Top of INFORMATION SHOWN
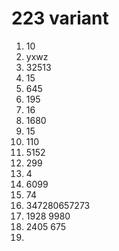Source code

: # 223 variant

1. 10
2. yxwz
3. 32513
4. 15
5. 645
6. 195
7. 16
8. 1680
9. 15
10. 110
11. 5152
12. 299
13. 4
14. 6099
15. 74
16. 347280657273
17. 1928 9980
18. 2405 675
23. 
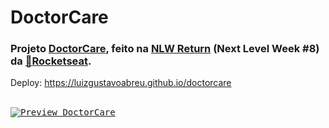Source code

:# DoctorCare
### Projeto [DoctorCare](https://www.figma.com/community/file/1102912263666619803), feito na [NLW Return](https://lp.rocketseat.com.br/nlw-return) (Next Level Week #8) da [:rocket:Rocketseat](https://www.rocketseat.com.br).
 
Deploy: https://luizgustavoabreu.github.io/doctorcare
<br><br>
 
<kbd>[![Preview DoctorCare](https://user-images.githubusercontent.com/72631018/166468425-68833595-f789-416b-a2ff-477b81e06e02.png)](https://luizgustavoabreu.github.io/doctorcare)</kbd>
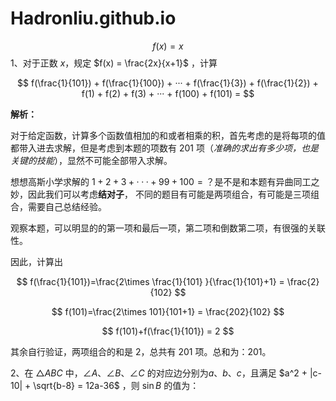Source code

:# Hadronliu.github.io

$$f(x) = x$$
1、对于正数 $x$，规定 $f(x) = \frac{2x}{x+1}$ ，计算

$$
f(\frac{1}{101}) + f(\frac{1}{100}) + ··· + f(\frac{1}{3}) + f(\frac{1}{2}) + f(1) + f(2) + f(3) + ··· + f(100) + f(101) =
$$

**解析：**

对于给定函数，计算多个函数值相加的和或者相乘的积，首先考虑的是将每项的值都带入进去求解，但是考虑到本题的项数有 201 项（_准确的求出有多少项，也是关键的技能_），显然不可能全部带入求解。

想想高斯小学求解的 $1+2+3+ ··· + 99 + 100 = ？$是不是和本题有异曲同工之妙，因此我们可以考虑**结对子**， 不同的题目有可能是两项组合，有可能是三项组合，需要自己总结经验。

观察本题，可以明显的的第一项和最后一项，第二项和倒数第二项，有很强的关联性。

因此，计算出

$$
f(\frac{1}{101})=\frac{2\times \frac{1}{101} }{\frac{1}{101}+1} = \frac{2}{102}
$$

$$
f(101)=\frac{2\times 101}{101+1}  = \frac{202}{102}
$$

$$
f(101)+f(\frac{1}{101}) = 2
$$

其余自行验证，两项组合的和是 2，总共有 201 项。总和为：$201$。

2、在 $\bigtriangleup  ABC$ 中，$\angle A$、$\angle B$、$\angle C$ 的对应边分别为$a、b、c$，且满足 $a^2 + |c-10| + \sqrt{b-8} = 12a-36$ ，则 $\sin B$ 的值为：
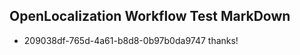 ## OpenLocalization Workflow Test MarkDown
* 209038df-765d-4a61-b8d8-0b97b0da9747 thanks!

<!--HONumber=Jul16_HO4-->


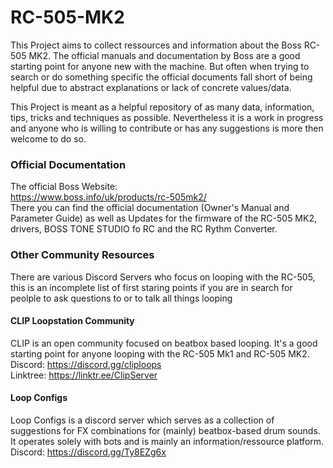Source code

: # RC-505-MK2
This Project aims to collect ressources and information about the Boss RC-505 MK2. The official manuals and documentation by Boss are a good starting point for anyone new with the machine. But often when trying to search or do something specific the official documents fall short of being helpful due to abstract explanations or lack of concrete values/data.

This Project is meant as a helpful repository of as many data, information, tips, tricks and techniques as possible. Nevertheless it is a work in progress and anyone who is willing to contribute or has any suggestions is more then welcome to do so.

### Official Documentation
The official Boss Website: \
https://www.boss.info/uk/products/rc-505mk2/ \
There you can find the official documentation (Owner's Manual and Parameter Guide) as well as Updates for the firmware of the RC-505 MK2, drivers, BOSS TONE STUDIO fo RC and the RC Rythm Converter.

### Other Community Resources
There are various Discord Servers who focus on looping with the RC-505, this is an incomplete list of first staring points if you are in search for peolple to ask questions to or to talk all things looping

#### CLIP Loopstation Community
CLIP is an open community focused on beatbox based looping. It's a good starting point for anyone looping with the RC-505 Mk1 and RC-505 MK2.\
Discord: https://discord.gg/cliploops \
Linktree: https://linktr.ee/ClipServer 

#### Loop Configs
Loop Configs is a discord server which serves as a collection of suggestions for FX combinations for (mainly) beatbox-based drum sounds. It operates solely with bots and is mainly an information/ressource platform. \
Discord: https://discord.gg/Ty8EZg6x
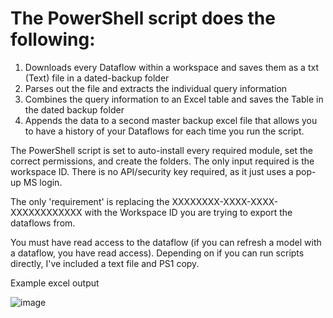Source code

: # The PowerShell script does the following:

1. Downloads every Dataflow within a workspace and saves them as a txt (Text) file in a dated-backup folder
2. Parses out the file and extracts the individual query information
3. Combines the query information to an Excel table and saves the Table in the dated backup folder
4. Appends the data to a second master backup excel file that allows you to have a history of your Dataflows for each time you run the script.

The PowerShell script is set to auto-install every required module, set the correct permissions, and create the folders. The only input required is the workspace ID. There is no API/security key required, as it just uses a pop-up MS login.

The only 'requirement' is replacing the XXXXXXXX-XXXX-XXXX-XXXXXXXXXXXX with the Workspace ID you are trying to export the dataflows from. 

You must have read access to the dataflow (if you can refresh a model with a dataflow, you have read access). Depending on if you can run scripts directly, I've included a text file and PS1 copy.

Example excel output

![image](https://github.com/user-attachments/assets/30ec67fb-f059-427e-a878-110bcf1ab066)

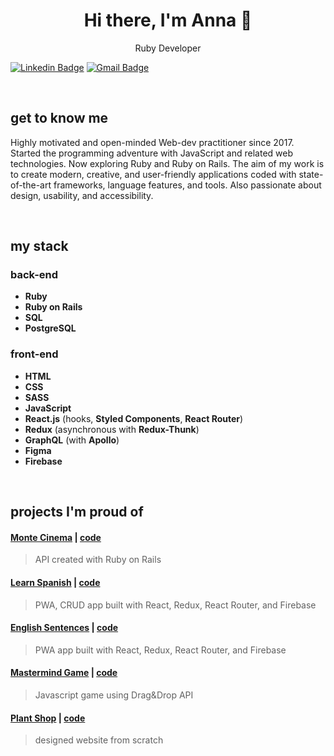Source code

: <div align="center">
  <h1> Hi there, I'm Anna 👋</h1>
  <p>Ruby Developer</p>
</div>

[![Linkedin Badge](https://img.shields.io/badge/-LinkedIn-blue?style=flat-square&logo=Linkedin&logoColor=white&link=https://www.linkedin.com/in/anna-kotowicz-53692319b/)](https://www.linkedin.com/in/anna-kotowicz-53692319b/)
[![Gmail Badge](https://img.shields.io/badge/-Gmail-c14438?style=flat-square&logo=Gmail&logoColor=white&link=mailto:anna.julia.kotowicz@gmail.com)](mailto:anna.julia.kotowicz@gmail.com)

<br />

## get to know me


Highly motivated and open-minded Web-dev practitioner since 2017. Started the programming adventure with JavaScript and related web technologies. Now exploring Ruby and Ruby on Rails. The aim of my work is to create modern, creative, and user-friendly applications coded with state-of-the-art frameworks, language features, and tools. Also passionate about design, usability, and accessibility.
 
<br />

## my stack

### back-end

- __Ruby__
- __Ruby on Rails__
- __SQL__
- __PostgreSQL__

### front-end

- __HTML__
- __CSS__
- __SASS__
- __JavaScript__
- __React.js__ (hooks, __Styled Components__, __React Router__)
- __Redux__ (asynchronous with __Redux-Thunk__)
- __GraphQL__ (with __Apollo__)
- __Figma__
- __Firebase__

<br />

## projects I'm proud of

#### [Monte Cinema](https://monte-cinema-api.herokuapp.com) | [code](https://github.com/kodowicz/monte-cinema) 
> API created with Ruby on Rails

#### [Learn Spanish](https://learn-spanish.web.app/) | [code](https://github.com/kodowicz/learn-spanish) 
> PWA, CRUD app built with React, Redux, React Router, and Firebase

#### [English Sentences](https://english-grammar.web.app/) | [code](https://github.com/kodowicz/english-grammar) 
> PWA app built with React, Redux, React Router, and Firebase

#### [Mastermind Game](https://kodowicz.github.io/mastermind/) | [code](https://github.com/kodowicz/mastermind) 
> Javascript game using Drag&Drop API

#### [Plant Shop](https://kodowicz.github.io/plant-shop/) | [code](https://github.com/kodowicz/plant-shop) 
> designed website from scratch
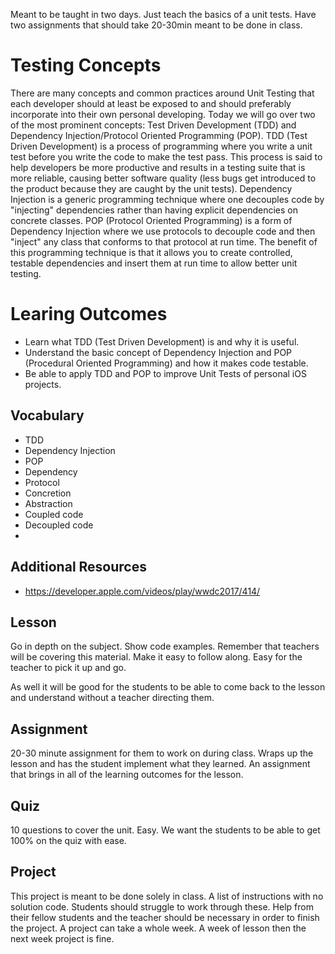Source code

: Meant to be taught in two days. Just teach the basics of a unit tests. Have two assignments that should take 20-30min meant to be done in class.
# Testing Concepts
There are many concepts and common practices around Unit Testing that each developer should at least be exposed to and should preferably incorporate into their own personal developing. Today we will go over two of the most prominent concepts: Test Driven Development (TDD) and Dependency Injection/Protocol Oriented Programming (POP).
TDD (Test Driven Development) is a process of programming where you write a unit test before you write the code to make the test pass. This process is said to help developers be more productive and results in a testing suite that is more reliable, causing better software quality (less bugs get introduced to the product because they are caught by the unit tests).
Dependency Injection is a generic programming technique where one decouples code by "injecting" dependencies rather than having explicit dependencies on concrete classes. POP (Protocol Oriented Programming) is a form of Dependency Injection where we use protocols to decouple code and then "inject" any class that conforms to that protocol at run time. The benefit of this programming technique is that it allows you to create controlled, testable dependencies and insert them at run time to allow better unit testing.

# Learing Outcomes #

- Learn what TDD (Test Driven Development) is and why it is useful.
- Understand the basic concept of Dependency Injection and POP (Procedural Oriented Programming) and how it makes code testable.
- Be able to apply TDD and POP to improve Unit Tests of personal iOS projects.


## Vocabulary ##

- TDD
- Dependency Injection
- POP
- Dependency
- Protocol
- Concretion
- Abstraction
- Coupled code
- Decoupled code
-

## Additional Resources ##

- https://developer.apple.com/videos/play/wwdc2017/414/


## Lesson ##

Go in depth on the subject. Show code examples. Remember that teachers will be covering this material. Make it easy to follow along. Easy for the teacher to pick it up and go.

As well it will be good for the students to be able to come back to the lesson and understand without a teacher directing them.

## Assignment ##

20-30 minute assignment for them to work on during class. Wraps up the lesson and has the student implement what they learned. An assignment that brings in all of the learning outcomes for the lesson.

## Quiz ##

10 questions to cover the unit. Easy. We want the students to be able to get 100% on the quiz with ease.

## Project ##

This project is meant to be done solely in class. A list of instructions with no solution code. Students should struggle to work through these. Help from their fellow students and the teacher should be necessary in order to finish the project. A project can take a whole week. A week of lesson then the next week project is fine.
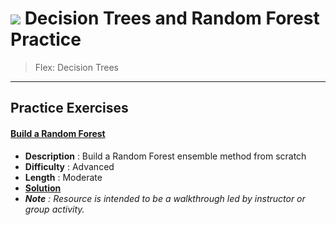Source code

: # ![](https://ga-dash.s3.amazonaws.com/production/assets/logo-9f88ae6c9c3871690e33280fcf557f33.png) Decision Trees and Random Forest Practice

> Flex: Decision Trees

---

## Practice Exercises


#### [Build a Random Forest](./build_a_random_forest-codealong.ipynb)
  - **Description** : Build a Random Forest ensemble method from scratch
  - **Difficulty** : Advanced
  - **Length** : Moderate
  - **[Solution](./solution-code/build_a_random_forest-codealong-solutions.ipynb)**
  - _**Note** : Resource is intended to be a walkthrough led by instructor or group activity._
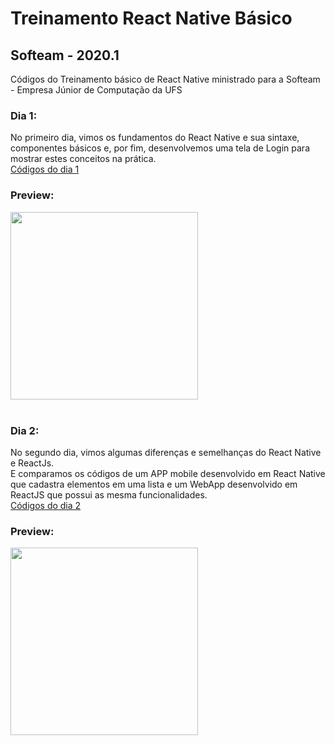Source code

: # Treinamento React Native Básico
## Softeam - 2020.1

Códigos do Treinamento básico de React Native ministrado para a Softeam - Empresa Júnior de Computação da UFS<br/>


### Dia 1:
No primeiro dia, vimos os fundamentos do React Native e sua sintaxe, componentes básicos e, por fim, desenvolvemos uma tela de Login para mostrar estes conceitos na prática.<br>
[Códigos do dia 1](https://github.com/joorgeroberto/TreinamentoSofteam2020_1/tree/master/Dia_1_Tela_de_Login)<br>
### Preview: <br>
<img src="https://github.com/joorgeroberto/TreinamentoSofteam2020_1/blob/master/Dia_1_Tela_de_Login/preview.png" width="300" /><br>
<br>
### Dia 2:<br>
No segundo dia, vimos algumas diferenças e semelhanças do React Native e ReactJs.<br>
E comparamos os códigos de um APP mobile desenvolvido em React Native que cadastra elementos em uma lista e um WebApp desenvolvido em ReactJS que possui as mesma funcionalidades. <br>
[Códigos do dia 2](https://github.com/joorgeroberto/TreinamentoSofteam2020_1/tree/master/Dia_2_ReactNative_X_ReactJS)<br>
### Preview: <br>
<img src="https://github.com/joorgeroberto/TreinamentoSofteam2020_1/blob/master/Dia_2_ReactNative_X_ReactJS/preview.png" width="300" /><br>
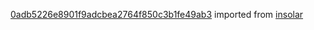 [0adb5226e8901f9adcbea2764f850c3b1fe49ab3](https://github.com/insolar/insolar/commit/0adb5226e8901f9adcbea2764f850c3b1fe49ab3) imported from [insolar](https://github.com/insolar/insolar)

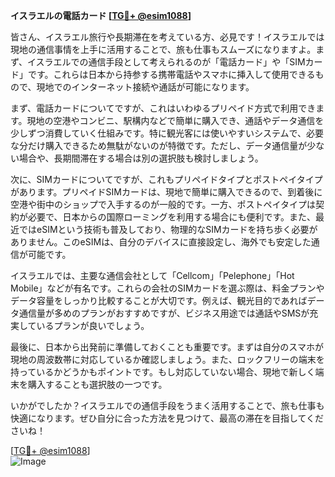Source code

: **イスラエルの電話カード [[TG💪+ @esim1088](https://t.me/s/esim1088)]**

皆さん、イスラエル旅行や長期滞在を考えている方、必見です！イスラエルでは現地の通信事情を上手に活用することで、旅も仕事もスムーズになりますよ。まず、イスラエルでの通信手段として考えられるのが「電話カード」や「SIMカード」です。これらは日本から持参する携帯電話やスマホに挿入して使用できるもので、現地でのインターネット接続や通話が可能になります。

まず、電話カードについてですが、これはいわゆるプリペイド方式で利用できます。現地の空港やコンビニ、駅構内などで簡単に購入でき、通話やデータ通信を少しずつ消費していく仕組みです。特に観光客には使いやすいシステムで、必要な分だけ購入できるため無駄がないのが特徴です。ただし、データ通信量が少ない場合や、長期間滞在する場合は別の選択肢も検討しましょう。

次に、SIMカードについてですが、これもプリペイドタイプとポストペイタイプがあります。プリペイドSIMカードは、現地で簡単に購入できるので、到着後に空港や街中のショップで入手するのが一般的です。一方、ポストペイタイプは契約が必要で、日本からの国際ローミングを利用する場合にも便利です。また、最近ではeSIMという技術も普及しており、物理的なSIMカードを持ち歩く必要がありません。このeSIMは、自分のデバイスに直接設定し、海外でも安定した通信が可能です。

イスラエルでは、主要な通信会社として「Cellcom」「Pelephone」「Hot Mobile」などが有名です。これらの会社のSIMカードを選ぶ際は、料金プランやデータ容量をしっかり比較することが大切です。例えば、観光目的であればデータ通信量が多めのプランがおすすめですが、ビジネス用途では通話やSMSが充実しているプランが良いでしょう。

最後に、日本から出発前に準備しておくことも重要です。まずは自分のスマホが現地の周波数帯に対応しているか確認しましょう。また、ロックフリーの端末を持っているかどうかもポイントです。もし対応していない場合、現地で新しく端末を購入することも選択肢の一つです。

いかがでしたか？イスラエルでの通信手段をうまく活用することで、旅も仕事も快適になります。ぜひ自分に合った方法を見つけて、最高の滞在を目指してくださいね！

[[TG💪+ @esim1088](https://t.me/s/esim1088)]  
![Image](https://i.postimg.cc/Y0z9fWf4/image.png)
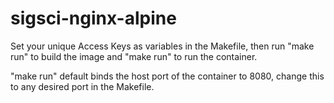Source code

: # sigsci-nginx-alpine

Set your unique Access Keys as variables in the Makefile, then run "make run" to build the image and "make run" to run the container.

"make run" default binds the host port of the container to 8080, change this to any desired port in the Makefile.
Bottom of INFORMATION SHOWN
- PROBLEM TO WORK ON
Please show every line of the records that holds the word "should".

- YOUR SOLUTION
: Meant to be taught in two days. Just teach the basics of a unit tests. Have two assignments that should take 20-30min meant to be done in class.
There are many concepts and common practices around Unit Testing that each developer should at least be exposed to and should preferably incorporate into their own personal developing. Today we will go over two of the most prominent concepts: Test Driven Development (TDD) and Dependency Injection/Protocol Oriented Programming (POP).
This project is meant to be done solely in class. A list of instructions with no solution code. Students should struggle to work through these. Help from their fellow students and the teacher should be necessary in order to finish the project. A project can take a whole week. A week of lesson then the next week project is fine.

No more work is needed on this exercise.